Vulcan's Forge and Fingal's Cave

Volcanoes, Basalt, and the Discovery of Geological Time

Salisbury Crags, 1838

Cunningham, Robert James Hay. Essay on the Geology of the Lothians. Edinburgh: Printed by Neill & Company, 1838.

Although Hutton did not write about it in his paper, there was a place very near his home in Edinburgh that offered evidence that whinstone had cooled from a molten state. That place was Salisbury Crags, very near a peak called Arthur’s Seat.
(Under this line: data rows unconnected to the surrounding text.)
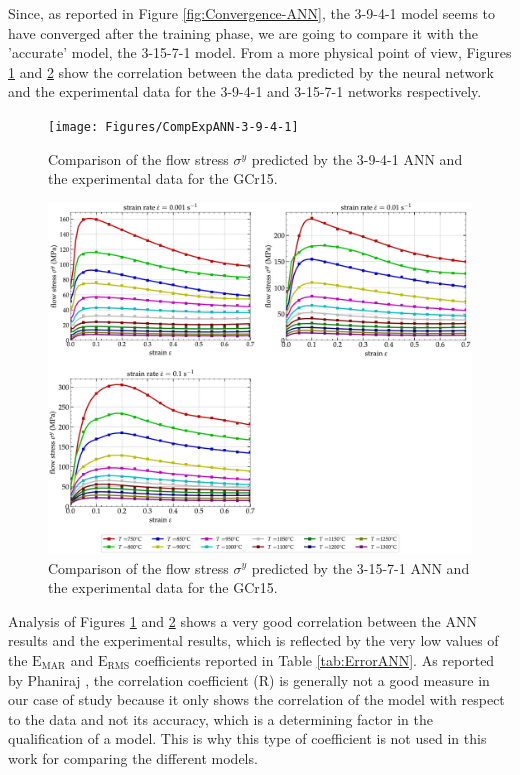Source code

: \documentclass[algorithms,article,submit,pdftex,moreauthors]{Definitions/mdpi}
\DeclareRobustCommand{\RMSE}{\text{E}_\text{RMS}}
\DeclareRobustCommand{\MARE}{\text{E}_\text{MAR}}
\DeclareRobustCommand{\R}{\text{R}}
\begin{document}
Since, as reported in Figure \ref{fig:Convergence-ANN}, the 3-9-4-1 model seems to have converged after the training phase, we are going to compare it with the 'accurate' model, the 3-15-7-1 model.
From a more physical point of view, Figures \ref{fig:CompExpANN-9-4} and \ref{fig:CompExpANN-15-7} show the correlation between the data predicted by the neural network and the experimental data for the 3-9-4-1 and 3-15-7-1 networks respectively.
\begin{figure}[!ht]
\centering
\texttt{[image: Figures/CompExpANN-3-9-4-1]}
\caption{Comparison of the flow stress $\sigma^y$ predicted by the 3-9-4-1 ANN and the experimental data for the GCr15.}
\label{fig:CompExpANN-9-4}
\end{figure}
\begin{figure}[!ht]
\centering
\includegraphics[width=\columnwidth]{Figures/CompExpANN-3-15-7-1}
\caption{Comparison of the flow stress $\sigma^y$ predicted by the 3-15-7-1 ANN and the experimental data for the GCr15.}
\label{fig:CompExpANN-15-7}
\end{figure}
Analysis of Figures \ref{fig:CompExpANN-9-4} and \ref{fig:CompExpANN-15-7} shows a very good correlation between the ANN results and the experimental results, which is reflected by the very low values of the $\MARE$ and $\RMSE$ coefficients reported in Table \ref{tab:ErrorANN}.
As reported by Phaniraj \cite{Phaniraj-2003}, the correlation coefficient ($\R$) is generally not a good measure in our case of study because it only shows the correlation of the model with respect to the data and not its accuracy, which is a determining factor in the qualification of a model.
This is why this type of coefficient is not used in this work for comparing the different models.
\end{document}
Hutton visited Salisbury Crags regularly, and he found one section where the limestone had broken off and floated up into the then-molten whinstone, and was then frozen there when the whinstone cooled. This site is quite famous now, visited by geologists on pilgrimage, and it is known as "Hutton’s section". Hutton never pictured it, or even discussed it in his published works. But there is a wonderful image of Hutton’s section in this later book on the geology of the Edinburgh area. The limestone floating in the whinstone can be readily seen, as can a tiny investigating geologist, who might well be Hutton himself! (For a detail of this image, see the illustration to the introduction to this section, Experiments on Whinstone).

Dean 1992, James Hutton and the History of Geology, pp. 11-13, 157-158.

Junction of greenstone and sandstone. Image source: Cunningham, Robert James Hay. Essay on the Geology of the Lothians. Edinburgh: Printed by Neill & Company, 1838, pl. 4.